Though Taylor did make some changes to Kathryn Stockett’s original novel and though he presented some surprises, they were all pleasant ones. Every plot detail he chose to tweak was conceived to improve the story. As a reader, I felt treated to surprises he incorporated into the movie. Little things, like innocent-looking pies, foreshadowed hints to what I knew was to come.
I went into the theater wanting to meet Celia most, as she was easily my favorite character in the novel. Having met the characters “in person” now, though, she is one of a handful of favorites. I loved Skeeter’s more outspoken nature, Aibie’s obvious love for all her children, and Minny’s rarely-shown tender side. The characters weren’t just dressed for the part, they became the people who’d formed in my imagination. Some of the minor characters were narrow, of course, but the ones I loved most were well-developed and satisfying.

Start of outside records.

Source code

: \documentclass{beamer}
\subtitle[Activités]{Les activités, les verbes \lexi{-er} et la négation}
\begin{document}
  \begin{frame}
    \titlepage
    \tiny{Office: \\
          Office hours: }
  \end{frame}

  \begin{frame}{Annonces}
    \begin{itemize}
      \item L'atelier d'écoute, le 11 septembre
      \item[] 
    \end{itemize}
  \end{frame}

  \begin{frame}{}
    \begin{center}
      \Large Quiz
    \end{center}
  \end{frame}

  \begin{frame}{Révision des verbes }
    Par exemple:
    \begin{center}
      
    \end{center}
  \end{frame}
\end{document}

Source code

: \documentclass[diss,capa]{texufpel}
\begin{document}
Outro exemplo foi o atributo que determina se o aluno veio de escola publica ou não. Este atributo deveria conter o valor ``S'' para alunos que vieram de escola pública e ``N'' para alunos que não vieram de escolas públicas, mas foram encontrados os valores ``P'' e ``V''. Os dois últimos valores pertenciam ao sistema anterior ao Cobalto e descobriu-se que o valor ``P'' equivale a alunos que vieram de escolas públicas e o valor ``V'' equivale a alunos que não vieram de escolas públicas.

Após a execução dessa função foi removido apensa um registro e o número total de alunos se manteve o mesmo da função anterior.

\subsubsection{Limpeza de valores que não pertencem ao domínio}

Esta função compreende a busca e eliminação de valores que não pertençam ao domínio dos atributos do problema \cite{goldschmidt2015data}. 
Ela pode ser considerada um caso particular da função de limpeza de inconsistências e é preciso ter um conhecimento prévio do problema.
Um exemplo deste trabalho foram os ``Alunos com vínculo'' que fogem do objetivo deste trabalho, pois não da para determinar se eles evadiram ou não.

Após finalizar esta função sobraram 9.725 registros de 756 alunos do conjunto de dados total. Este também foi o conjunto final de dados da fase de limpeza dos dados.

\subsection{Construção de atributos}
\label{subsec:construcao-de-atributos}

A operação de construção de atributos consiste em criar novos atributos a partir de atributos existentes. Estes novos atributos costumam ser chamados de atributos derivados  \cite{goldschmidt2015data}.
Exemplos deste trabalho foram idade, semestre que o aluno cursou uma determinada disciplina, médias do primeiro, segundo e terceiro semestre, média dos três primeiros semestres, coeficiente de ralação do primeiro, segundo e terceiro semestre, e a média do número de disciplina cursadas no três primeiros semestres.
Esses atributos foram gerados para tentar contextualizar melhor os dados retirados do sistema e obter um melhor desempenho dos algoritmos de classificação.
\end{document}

What made me happiest was what I was struck with by the end of the movie. The strength of the theme: people are good. Maybe I’m idealistic (okay, I know I’m idealistic), but I want to believe in what Aibie tells her white babies: “you are kind, you are smart, you are important.” This movie told of horrific events in our lifetime, but it held the promise of better times to come.
The Help is rated PG-13 and is 137 minutes long. Its screenplay was written and directed by Tate Taylor, starring Emma Stone, Viola Davis, and Octavia Spencer. Watch a trailer, read the book if you’re so inclined, and go see it.